- [Task description]
From the records below, print exactly the lines starting at the one containing "### **2. Build the Gumbo**" and ending at the one containing "### **3. Simmer the Gumbo**", ends included, and nothing else.

*** Opening of Records provided ***

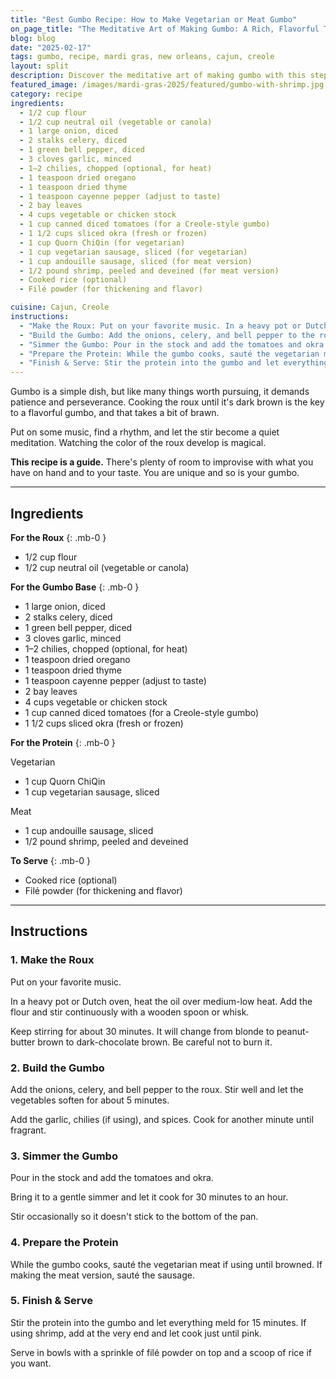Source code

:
 ```yaml
---
title: "Best Gumbo Recipe: How to Make Vegetarian or Meat Gumbo"
on_page_title: "The Meditative Art of Making Gumbo: A Rich, Flavorful Tradition"
blog: blog
date: "2025-02-17"
tags: gumbo, recipe, mardi gras, new orleans, cajun, creole
layout: split
description: Discover the meditative art of making gumbo with this step-by-step recipe. Create a rich roux and customize your gumbo with both vegetarian and meat options.
featured_image: /images/mardi-gras-2025/featured/gumbo-with-shrimp.jpg
category: recipe
ingredients:
  - 1/2 cup flour
  - 1/2 cup neutral oil (vegetable or canola)
  - 1 large onion, diced
  - 2 stalks celery, diced
  - 1 green bell pepper, diced
  - 3 cloves garlic, minced
  - 1–2 chilies, chopped (optional, for heat)
  - 1 teaspoon dried oregano
  - 1 teaspoon dried thyme
  - 1 teaspoon cayenne pepper (adjust to taste)
  - 2 bay leaves
  - 4 cups vegetable or chicken stock
  - 1 cup canned diced tomatoes (for a Creole-style gumbo)
  - 1 1/2 cups sliced okra (fresh or frozen)
  - 1 cup Quorn ChiQin (for vegetarian)
  - 1 cup vegetarian sausage, sliced (for vegetarian)
  - 1 cup andouille sausage, sliced (for meat version)
  - 1/2 pound shrimp, peeled and deveined (for meat version)
  - Cooked rice (optional)
  - Filé powder (for thickening and flavor)

cuisine: Cajun, Creole
instructions:
  - "Make the Roux: Put on your favorite music. In a heavy pot or Dutch oven, heat the oil over medium-low heat. Add the flour and stir continuously with a wooden spoon or whisk. Keep stirring for about 30 minutes. It will change from blonde to peanut-butter brown to dark-chocolate brown. Be careful not to burn it."
  - "Build the Gumbo: Add the onions, celery, and bell pepper to the roux. Stir well and let the vegetables soften for about 5 minutes. Add the garlic, chilies (if using), and spices. Cook for another minute until fragrant."
  - "Simmer the Gumbo: Pour in the stock and add the tomatoes and okra. Bring it to a gentle simmer and let it cook for 30 minutes to an hour. Stir occasionally so it doesn't stick to the bottom of the pan."
  - "Prepare the Protein: While the gumbo cooks, sauté the vegetarian meat if using until browned. If making the meat version, sauté the sausage."
  - "Finish & Serve: Stir the protein into the gumbo and let everything meld for 15 minutes. If using shrimp, add at the very end and let cook just until pink. Serve in bowls with a sprinkle of filé powder on top and a scoop of rice if you want."
---
```


Gumbo is a simple dish, but like many things worth pursuing, it demands patience and perseverance. Cooking the roux until it's dark brown is the key to a flavorful gumbo, and that takes a bit of brawn.

Put on some music, find a rhythm, and let the stir become a quiet meditation. Watching the color of the roux develop is magical.

**This recipe is a guide.** There's plenty of room to improvise with what you have on hand and to your taste. You are unique and so is your gumbo.

---

## Ingredients

**For the Roux**
{: .mb-0 }
- 1/2 cup flour
- 1/2 cup neutral oil (vegetable or canola)

**For the Gumbo Base**
{: .mb-0 }
- 1 large onion, diced
- 2 stalks celery, diced
- 1 green bell pepper, diced
- 3 cloves garlic, minced
- 1–2 chilies, chopped (optional, for heat)
- 1 teaspoon dried oregano
- 1 teaspoon dried thyme
- 1 teaspoon cayenne pepper (adjust to taste)
- 2 bay leaves
- 4 cups vegetable or chicken stock
- 1 cup canned diced tomatoes (for a Creole-style gumbo)
- 1 1/2 cups sliced okra (fresh or frozen)

**For the Protein**
{: .mb-0 }
<div class="inline-block bg-green-100 text-green-700 text-sm font-medium px-2 py-1 rounded">Vegetarian</div>
<ul class="list-disc list-inside">
  <li>1 cup Quorn ChiQin</li>
  <li>1 cup vegetarian sausage, sliced</li>
</ul>
<div class="bg-red-100 text-red-700 text-sm font-medium px-2 py-1 rounded mt-2 inline-block">Meat</div>
<ul class="list-disc list-inside">
  <li>1 cup andouille sausage, sliced</li>
  <li>1/2 pound shrimp, peeled and deveined</li>
</ul>


**To Serve**
{: .mb-0 }
- Cooked rice (optional)
- Filé powder (for thickening and flavor)

---

## Instructions

### **1. Make the Roux**
Put on your favorite music.

In a heavy pot or Dutch oven, heat the oil over medium-low heat. Add the flour and stir continuously with a wooden spoon or whisk.

Keep stirring for about 30 minutes. It will change from blonde to peanut-butter brown to dark-chocolate brown. Be careful not to burn it.

### **2. Build the Gumbo**
Add the onions, celery, and bell pepper to the roux. Stir well and let the vegetables soften for about 5 minutes.

Add the garlic, chilies (if using), and spices. Cook for another minute until fragrant.

### **3. Simmer the Gumbo**
Pour in the stock and add the tomatoes and okra.

Bring it to a gentle simmer and let it cook for 30 minutes to an hour.

Stir occasionally so it doesn't stick to the bottom of the pan.

### **4. Prepare the Protein**
While the gumbo cooks, sauté the vegetarian meat if using until browned. If making the meat version, sauté the sausage.

### **5. Finish & Serve**
Stir the protein into the gumbo and let everything meld for 15 minutes. If using shrimp, add at the very end and let cook just until pink.

Serve in bowls with a sprinkle of filé powder on top and a scoop of rice if you want.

*** Close of Records provided ***

- [Output of the task]
### **2. Build the Gumbo**
Add the onions, celery, and bell pepper to the roux. Stir well and let the vegetables soften for about 5 minutes.

Add the garlic, chilies (if using), and spices. Cook for another minute until fragrant.

### **3. Simmer the Gumbo**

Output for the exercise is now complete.